“What do you mean, ‘What does it matter?’” Faye asks.  “If our marriage destroys the System, that matters quite a bit, Mr. Rug.”

    Shaking his head, Elf tries again.  “Who alone matters?”

    Ah, now she catches on.  Understanding where her friend is going, Faye adamantly affirms, “Jesus is the only thing that matters.”

    “Exactly,” Elfie agrees, “and if our marriage results in a perfectly normal life with the System being just fine, but Jesus didn’t want us being married for His own reasons, does it matter that our marriage doesn’t destroy the universe?”

    “No, it wouldn’t matter.”  Faye doesn’t like this scenario, but she sees the point.

    “And if all of our mentors, the circumstances and biblical principle all point to it seeming that Jesus is leading us to eventually get married, does it matter what Victor Grille or Zocar say about some theory they have that history has come to prove was something already dealt with anyway?”

    Faye smiles at Elfie with a very pleased expression Gigi can clearly see.  Faye says, “Victor was a clown.  I don’t listen to clowns.  Well, you’re the only clown I listen to, Mr. Rug.”  With her friend easing her mind with the truth of God’s Word, Miss Worley stares admiringly into the eyes of her Double-Edge.  “Thanks, Elfie, now you have made me feel much better.  I’m sorry for stressing.”

    He replies, “Nah, you were just thinking of very important things that needed to be addressed.  That’s why I’m glad I’ve got such a smart girl, even smarter than Kammy.  Besides, based on the Zocar scenarios, if I die for a second, you can bring me back and everything is good.”

    “He he,” Faye giggles, “I told you, Entoni Franklin, we die together.  Now, I think we’d better focus on the class before you get us killed.”

    And with good timing, Faye, as your fellow classmate Paul is about to ask another good question.  “Lady Duplica, or C3, it’s been mentioned that both versions of Arion Jekel somehow found a way to leave the imagination of our author and actually live in the real world.  That doesn’t seem possible and makes the author seem a bit ‘out there.’  I know that’s not the case, but can you explain this oddity?”

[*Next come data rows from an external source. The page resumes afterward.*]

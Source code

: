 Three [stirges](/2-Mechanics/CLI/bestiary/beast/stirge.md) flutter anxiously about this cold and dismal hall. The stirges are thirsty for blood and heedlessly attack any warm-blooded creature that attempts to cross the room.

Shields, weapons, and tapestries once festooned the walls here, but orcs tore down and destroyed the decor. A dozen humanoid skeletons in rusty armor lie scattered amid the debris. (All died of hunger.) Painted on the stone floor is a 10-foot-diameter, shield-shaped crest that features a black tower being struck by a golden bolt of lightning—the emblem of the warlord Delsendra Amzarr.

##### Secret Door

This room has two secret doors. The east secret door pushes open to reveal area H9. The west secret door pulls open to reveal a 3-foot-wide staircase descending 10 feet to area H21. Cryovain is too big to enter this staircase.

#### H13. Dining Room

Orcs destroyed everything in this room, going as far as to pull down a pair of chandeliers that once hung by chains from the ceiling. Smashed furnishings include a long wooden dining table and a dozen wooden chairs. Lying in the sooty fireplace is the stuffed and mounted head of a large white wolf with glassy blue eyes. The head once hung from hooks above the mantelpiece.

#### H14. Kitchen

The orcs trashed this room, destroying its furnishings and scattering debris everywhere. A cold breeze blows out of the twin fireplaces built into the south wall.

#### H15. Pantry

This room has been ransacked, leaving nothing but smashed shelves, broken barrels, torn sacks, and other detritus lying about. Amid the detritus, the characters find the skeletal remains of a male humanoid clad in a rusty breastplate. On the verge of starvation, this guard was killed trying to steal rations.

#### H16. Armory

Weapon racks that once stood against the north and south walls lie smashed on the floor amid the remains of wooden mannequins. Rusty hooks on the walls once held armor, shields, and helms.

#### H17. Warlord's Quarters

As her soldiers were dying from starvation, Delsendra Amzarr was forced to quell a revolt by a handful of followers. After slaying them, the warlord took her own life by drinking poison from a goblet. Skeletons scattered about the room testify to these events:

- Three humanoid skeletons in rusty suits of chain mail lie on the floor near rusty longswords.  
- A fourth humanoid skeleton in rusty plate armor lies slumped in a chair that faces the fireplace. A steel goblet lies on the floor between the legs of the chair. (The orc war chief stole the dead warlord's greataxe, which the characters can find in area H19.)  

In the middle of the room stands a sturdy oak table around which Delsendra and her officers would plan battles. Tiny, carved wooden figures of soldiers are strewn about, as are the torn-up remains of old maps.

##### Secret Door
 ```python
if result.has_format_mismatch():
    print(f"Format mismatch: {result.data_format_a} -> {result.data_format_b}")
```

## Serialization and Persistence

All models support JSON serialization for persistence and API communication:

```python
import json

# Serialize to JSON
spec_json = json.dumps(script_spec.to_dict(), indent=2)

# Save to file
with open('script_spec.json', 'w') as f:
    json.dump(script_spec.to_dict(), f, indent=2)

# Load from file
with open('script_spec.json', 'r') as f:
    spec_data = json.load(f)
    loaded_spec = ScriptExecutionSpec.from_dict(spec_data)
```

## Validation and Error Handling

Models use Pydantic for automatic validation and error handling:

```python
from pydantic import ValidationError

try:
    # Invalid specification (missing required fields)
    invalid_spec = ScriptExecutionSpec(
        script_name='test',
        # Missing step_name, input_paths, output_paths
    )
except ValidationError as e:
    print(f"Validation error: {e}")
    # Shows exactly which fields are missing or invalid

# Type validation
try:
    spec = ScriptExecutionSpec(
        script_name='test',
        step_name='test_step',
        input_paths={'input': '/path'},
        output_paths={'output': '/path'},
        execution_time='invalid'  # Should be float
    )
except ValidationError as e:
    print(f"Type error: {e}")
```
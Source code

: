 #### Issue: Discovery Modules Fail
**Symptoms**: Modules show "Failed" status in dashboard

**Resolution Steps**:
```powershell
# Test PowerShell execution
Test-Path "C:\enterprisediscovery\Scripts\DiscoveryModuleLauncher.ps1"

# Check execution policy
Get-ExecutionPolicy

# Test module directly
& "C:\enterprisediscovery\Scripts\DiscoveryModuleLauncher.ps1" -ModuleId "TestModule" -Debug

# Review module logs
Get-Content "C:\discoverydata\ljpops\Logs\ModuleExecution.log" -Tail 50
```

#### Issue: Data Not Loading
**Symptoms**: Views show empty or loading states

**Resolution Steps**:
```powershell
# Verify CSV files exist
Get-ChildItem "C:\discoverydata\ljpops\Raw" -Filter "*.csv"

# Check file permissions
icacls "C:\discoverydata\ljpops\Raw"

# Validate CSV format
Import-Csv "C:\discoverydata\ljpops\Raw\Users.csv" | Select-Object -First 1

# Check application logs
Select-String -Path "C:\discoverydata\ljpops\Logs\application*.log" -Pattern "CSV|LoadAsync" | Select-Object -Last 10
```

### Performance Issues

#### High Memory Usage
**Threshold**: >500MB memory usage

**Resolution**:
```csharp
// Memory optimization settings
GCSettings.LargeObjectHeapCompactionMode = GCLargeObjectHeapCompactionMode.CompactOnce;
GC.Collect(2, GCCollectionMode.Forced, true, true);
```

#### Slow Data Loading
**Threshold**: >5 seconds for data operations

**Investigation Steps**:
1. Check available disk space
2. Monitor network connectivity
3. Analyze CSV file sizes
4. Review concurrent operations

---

    Duplica gives a strong giggle and admits, “Oh, I’ll be the first to tell you he’s way far gone, he he!  You’re welcome, by the way, SD.  Mwahaha!  Okay, enough of that.  There is a very special technique we call Character Assignment.  Let’s use the original Arion Jekel as the example.  He was born a snowman in a nightmare of the author.  The System Director, as a child, kept having recurring nightmares about the same snowman stalking him everywhere which helped Jekel strengthen and learn.  Fiona Sakuro destroyed the frosty freak once, but with the fear of him being enough to revive the goon, Jekel had time to learn that as long as he, being a nightmare, was a true terror to the dreamer, he could always come back.  However, as the kid would eventually get over this fear, Jekel found a way to feed off of inspiration and fear so that even the child’s victory in getting over the terror of the snowman would fuel the monster’s return.  But this wasn’t enough, so Jekel tricked the child into performing Character Assignment.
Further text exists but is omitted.